La sanidad privada es un negocio, serás bienvenido siempre y cuando seas rentable, es decir, estés medianamente sano o tengas algún problema de salud ocasional y fácilmente solucionable, pero abstente si tienes un enfermedad crónica, que precise de tratamientos complicados y/o caros y de un seguimiento estrecho, a menos que puedas pagarlo directamente de tu bolsillo, sin tener como intermediario a una compañía de seguros (a menos que tengas una prima desorbitada que cubra cualquier cosa).
La accesibilidad, la inmediatez, saltarse listas de espera, la apariencia externa, la libre elección del profesional… son algunas de las bondades que ofertan los seguros de salud. En los anuncios aseguran preocuparse por tu bienestar y estar comprometidos con tu salud, pero sin mostrar la letra pequeña.
Y no es difícil pensar que en el momento en el que les vayas a suponer más gasto que beneficio dejas de interesarles como cliente. No son hermanitas de la caridad y no han venido a gastar sus beneficios en las personas más desfavorecidas. Son grandes empresas con muchos beneficios, que vienen a satisfacer una demanda que difícilmente puede soportar la sanidad pública, con muchas limitaciones, eso sí (que la mayoría no son visibles al ojo del usurario hasta que les toca la china), locos por pillar contratos de externalización de pruebas de la pública, mejor pagadas para ellos que para profesionales de la propia sanidad pública (diferentes presupuestos, de diferentes cajones: un derroche).
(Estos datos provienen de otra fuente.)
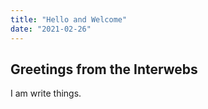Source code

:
 ```yaml
---
title: "Hello and Welcome"
date: "2021-02-26"
---
```


## Greetings from the Interwebs

I am write things.
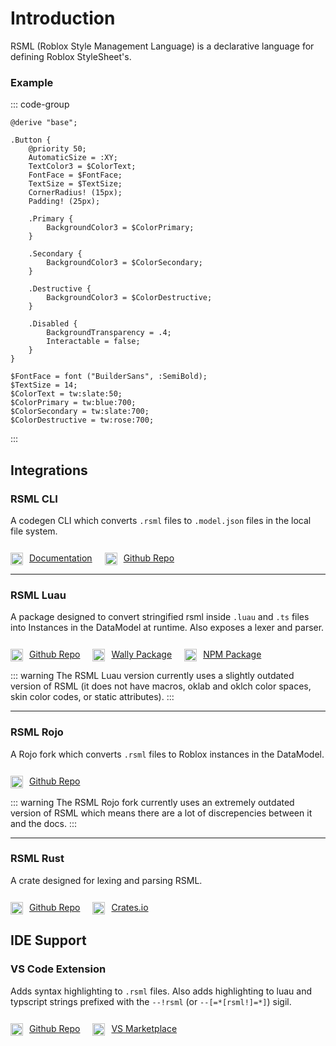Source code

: # Introduction

RSML (Roblox Style Management Language) is a declarative language for defining Roblox StyleSheet's.

### Example

::: code-group
```rsml [./button.rsml]
@derive "base";

.Button {
    @priority 50;
    AutomaticSize = :XY;
    TextColor3 = $ColorText;
    FontFace = $FontFace;
    TextSize = $TextSize;
    CornerRadius! (15px);
    Padding! (25px);

    .Primary {
        BackgroundColor3 = $ColorPrimary;
    }

    .Secondary {
        BackgroundColor3 = $ColorSecondary;
    }

    .Destructive {
        BackgroundColor3 = $ColorDestructive;
    }

    .Disabled {
        BackgroundTransparency = .4;
        Interactable = false;
    }
}
```

```rsml [./base.rsml]
$FontFace = font ("BuilderSans", :SemiBold);
$TextSize = 14;
$ColorText = tw:slate:50;
$ColorPrimary = tw:blue:700;
$ColorSecondary = tw:slate:700;
$ColorDestructive = tw:rose:700;
```
:::


## Integrations


### RSML CLI
A codegen CLI which converts `.rsml` files to `.model.json` files in the local file system.
<br></br>
<ul style="list-style-type: none; padding: 0; margin: 0; margin-top: -5px; display: flex; gap: 20px; flex-wrap: wrap;">
    <a href="https://github.com/rbx-rsml/rsml-cli/releases/latest" target="_blank">
        <li style="display: flex; gap: 10px; justify-content: center;">
            <img src="/logo.svg" width="20px" />
            Documentation
        </li>
    </a>
    <a href="https://github.com/rbx-rsml/rsml-cli" target="_blank">
        <li style="display: flex; gap: 10px; justify-content: center;">
            <img src="/github-dark.svg" width="20px" />
            Github Repo
        </li>
    </a>
</ul>


- - -


### RSML Luau
A package designed to convert stringified rsml inside `.luau` and `.ts` files into Instances in the DataModel at runtime. Also exposes a lexer and parser.
<br></br>
<ul style="list-style-type: none; padding: 0; margin: 0; margin-top: -5px; display: flex; gap: 20px; flex-wrap: wrap;">
    <a href="https://github.com/rbx-rsml/rsml-luau" target="_blank">
        <li style="display: flex; gap: 10px; justify-content: center;">
            <img src="/github-dark.svg" width="20px" />
            Github Repo
        </li>
    </a>
    <a href="https://wally.run/package/cameronpcampbell/rsml" target="_blank">
        <li style="display: flex; gap: 10px; justify-content: center;">
            <img src="/wally.svg" width="20px" />
            Wally Package
        </li>
    </a>
    <a href="https://www.npmjs.com/package/@rbxts/rsml" target="_blank">
        <li style="display: flex; gap: 10px; justify-content: center;">
            <img src="/npm.svg" width="20px" />
            NPM Package
        </li>
    </a>
</ul>

::: warning
The RSML Luau version currently uses a slightly outdated version of RSML (it does not have macros, oklab and oklch color spaces, skin color codes, or static attributes).
:::


- - -


### RSML Rojo
A Rojo fork which converts `.rsml` files to Roblox instances in the DataModel.
<br></br>
<ul style="list-style-type: none; padding: 0; margin: 0; margin-top: -5px; display: flex; gap: 20px; flex-wrap: wrap;">
    <a href="https://github.com/rbx-rsml/rojo" target="_blank">
        <li style="display: flex; gap: 10px; justify-content: center;">
            <img src="/github-dark.svg" width="20px" />
            Github Repo
        </li>
    </a>
</ul>

::: warning
The RSML Rojo fork currently uses an extremely outdated version of RSML which means there are a lot of discrepencies between it and the docs.
:::


- - -


### RSML Rust
A crate designed for lexing and parsing RSML.
<br></br>
<ul style="list-style-type: none; padding: 0; margin: 0; margin-top: -5px; display: flex; gap: 20px; flex-wrap: wrap;">
    <a href="https://github.com/rbx-rsml/rsml-rust" target="_blank">
        <li style="display: flex; gap: 10px; justify-content: center;">
            <img src="/github-dark.svg" width="20px" />
            Github Repo
        </li>
    </a>
    <a href="https://docs.rs/rbx-rsml/latest/rbx_rsml" target="_blank">
        <li style="display: flex; gap: 10px; justify-content: center;">
            <img src="/crates-io.png" width="20px" />
            Crates.io
        </li>
    </a>
</ul>


## IDE Support

### VS Code Extension

Adds syntax highlighting to `.rsml` files. Also adds highlighting to luau and typscript strings prefixed with the `--!rsml` (or `--[=*[rsml!]=*]`) sigil.
<br></br>
<ul style="list-style-type: none; padding: 0; margin: 0; margin-top: -5px; display: flex; gap: 20px; flex-wrap: wrap;">
    <a href="https://github.com/rbx-rsml/rsml-vsc-ext" target="_blank">
        <li style="display: flex; gap: 10px; justify-content: center;">
            <img src="/github-dark.svg" width="20px" />
            Github Repo
        </li>
    </a>
    <a href="https://marketplace.visualstudio.com/items?itemName=rbx-rsml.roblox-style-management-language" target="_blank">
        <li style="display: flex; gap: 10px; justify-content: center;">
            <img src="/vs-dark.svg" width="20px" />
            VS Marketplace
        </li>
    </a>
</ul>
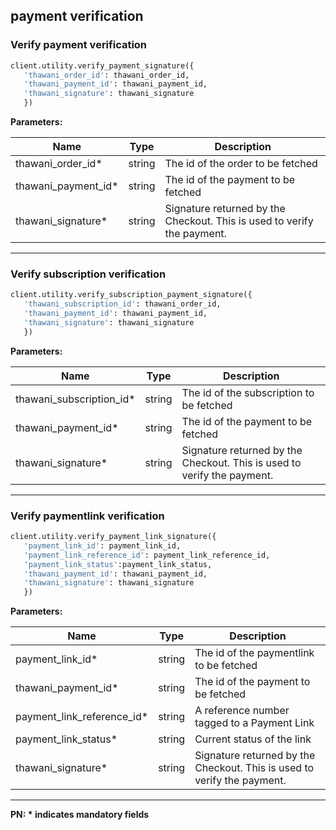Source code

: ## payment verification


### Verify payment verification

```py
client.utility.verify_payment_signature({
   'thawani_order_id': thawani_order_id,
   'thawani_payment_id': thawani_payment_id,
   'thawani_signature': thawani_signature
   })
```

**Parameters:**


| Name  | Type      | Description                                      |
|-------|-----------|--------------------------------------------------|
| thawani_order_id*  | string | The id of the order to be fetched  |
| thawani_payment_id*    | string | The id of the payment to be fetched |
| thawani_signature* | string   | Signature returned by the Checkout. This is used to verify the payment. |

-------------------------------------------------------------------------------------------------------
### Verify subscription verification

```py
client.utility.verify_subscription_payment_signature({
   'thawani_subscription_id': thawani_order_id,
   'thawani_payment_id': thawani_payment_id,
   'thawani_signature': thawani_signature
   })
```

**Parameters:**


| Name  | Type      | Description                                      |
|-------|-----------|--------------------------------------------------|
| thawani_subscription_id*  | string | The id of the subscription to be fetched  |
| thawani_payment_id*    | string | The id of the payment to be fetched |
| thawani_signature* | string   | Signature returned by the Checkout. This is used to verify the payment. |

-------------------------------------------------------------------------------------------------------
### Verify paymentlink verification

```py
client.utility.verify_payment_link_signature({
   'payment_link_id': payment_link_id,
   'payment_link_reference_id': payment_link_reference_id,
   'payment_link_status':payment_link_status,
   'thawani_payment_id': thawani_payment_id,
   'thawani_signature': thawani_signature
   })
```

**Parameters:**


| Name  | Type      | Description                                      |
|-------|-----------|--------------------------------------------------|
| payment_link_id*  | string | The id of the paymentlink to be fetched  |
| thawani_payment_id*  | string | The id of the payment to be fetched  |
| payment_link_reference_id*  | string |  A reference number tagged to a Payment Link |
| payment_link_status*  | string | Current status of the link  |
| thawani_signature* | string   | Signature returned by the Checkout. This is used to verify the payment. |

-------------------------------------------------------------------------------------------------------

**PN: * indicates mandatory fields**
<br>
<br>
Trabajé en la privada el tiempo suficiente para ver como ellos no van a perder (aunque para saber eso no hace falta trabajar con ellos).
Fui autónoma para poder ejercer en ella y tuve que renunciar al concepto de pago por exclusividad. Pagué el alquiler de la consulta de mala muerte que se alojaba en sus instalaciones dos tardes en semana. Sufrí los precios ajustados que me pagaban por paciente, la mitad si era una revisión y nada si al paciente había que revisarlo en menos de un mes o por tercera vez. Esos pacientes que más te necesitaban, con hepatopatías crónicas, enfermedad inflamatoria intestinal, y otras cronicidades que requerían de un seguimiento estrecho, tenías que verlos por amor al arte. Si precisaban de tratamientos caros, o demasiadas visitas a urgencias, o estancias en la planta del hospital… les invitaban amablemente a que se cambiaran a la seguridad social en caso de que fueran mutualistas, o la renovación de la póliza de seguros se volvía impagable en la próxima renovación, abocándolos al mismo resultado.
Estos pacientes, muchos de ellos mayores (que es cuando se empiezan a acumular desperfectos, achaques, y enfermedades en general), se veían obligados a cambiar de médicos, de centros, de rutina… era como echarlos de su casa, perfectamente conocida, dejándolos desamparados, a las puertas de una casa mayor, con más recursos pero más inaccesible.
Por eso, cuando me preguntan sanidad pública o privada, les devuelvo otra pregunta ¿para qué?. Si eres joven y tus consultas son eventuales por problemas de salud sencillos, y tu prioridad es la accesibilidad a un determinado profesional (eso sí, que esté en el cuadro médico de esa compañía) y un entorno agradable: privada. Problemas de salud complejos que requieran de tratamientos complicados y/o seguimiento estrecho y/o multidisciplinar: pública.
Esto es solo a grandes rasgos y en ciudades pequeñas (desconozco como funcionan los hospitales privados mastodónticos de las grandes ciudades).
Está claro que hay muchas particularidades que pueden influir en esta elección, que no todo es blanco o negro, y que también dependerá del tamaño de nuestra cartera.